The Rites of Spring on Portobello Beach

On this, the first warmish weekend of the year, I’m in Edinburgh, visiting my mother in law with Laura and the children, seeing Spring being welcomed in with a raw, ritual Celtic lustiness. The curtains of mist have only just withdrawn from the city, the temperatures may have risen by only a fraction of a degree, but on Portobello beach the trunk-and-bikini-wearing lads and lassies gather to demonstrate their gratitude to the weather gods by gleefully hurling themselves into the still-wintry waters of the Firth of Forth. In various states of undress they milled about on the sands conducting the various rites of the British spring – shivering, writing names in the sand, taking a chips-and-lager eucharist amid the briny breezes.

I am watching them when Violet, newly turned 8, tugs at my hand and asks, “Why has someone drawn such a big hat on the beach, daddy?”

I looked to where she was pointing. There was indeed a drawing scratched into the sand, but it was not a drawing of a hat. It was a drawing of a very large penis and testicles.


“I asked mummy what it was, and she said it was a hat.
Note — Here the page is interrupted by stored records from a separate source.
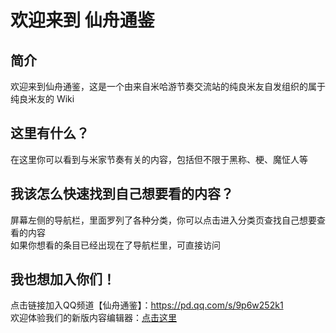 # 欢迎来到 仙舟通鉴
## 简介
欢迎来到仙舟通鉴，这是一个由来自米哈游节奏交流站的纯良米友自发组织的属于纯良米友的 Wiki
## 这里有什么？
在这里你可以看到与米家节奏有关的内容，包括但不限于黑称、梗、魔怔人等
## 我该怎么快速找到自己想要看的内容？
屏幕左侧的导航栏，里面罗列了各种分类，你可以点击进入分类页查找自己想要查看的内容   
如果你想看的条目已经出现在了导航栏里，可直接访问
## 我也想加入你们！
点击链接加入QQ频道【仙舟通鉴】：https://pd.qq.com/s/9p6w252k1   
欢迎体验我们的新版内容编辑器：[点击这里](https://editor.seelevollerei.online)
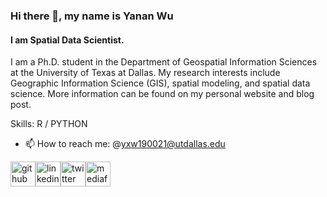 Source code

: ### Hi there 👋, my name is Yanan Wu
#### I am Spatial Data Scientist. 
I am a Ph.D. student in the Department of Geospatial Information Sciences at the University of Texas at Dallas. My research interests include Geographic Information Science (GIS), spatial modeling, and spatial data science. More information can be found on my personal website and blog post.

Skills: R / PYTHON

- 📫 How to reach me: @yxw190021@utdallas.edu 


[<img src='https://cdn.jsdelivr.net/npm/simple-icons@3.0.1/icons/github.svg' alt='github' height='40'>](https://github.com/gisynw)[<img src='https://cdn.jsdelivr.net/npm/simple-icons@3.0.1/icons/linkedin.svg' alt='linkedin' height='40'>](https://www.linkedin.com/in/giswu/)[<img src='https://cdn.jsdelivr.net/npm/simple-icons@3.0.1/icons/twitter.svg' alt='twitter' height='40'>](https://twitter.com/YananWGIS)[<img src='https://cdn.jsdelivr.net/npm/simple-icons@3.0.1/icons/mediafire.svg' alt='mediafire' height='40'>](https://ywu120766.medium.com/)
But why would someone draw such a big hat here?”

I wondered if such primitive fertility symbols had caused similar embarrassment to parents of young children in older, pagan times.

Probably not in Scotland.

“It doesn’t really look like a hat,” she said.

“I don’t know what it is,” I replied, and took her off to buy Granny a cappuccino from the new upmarket coffee van next the the amusements.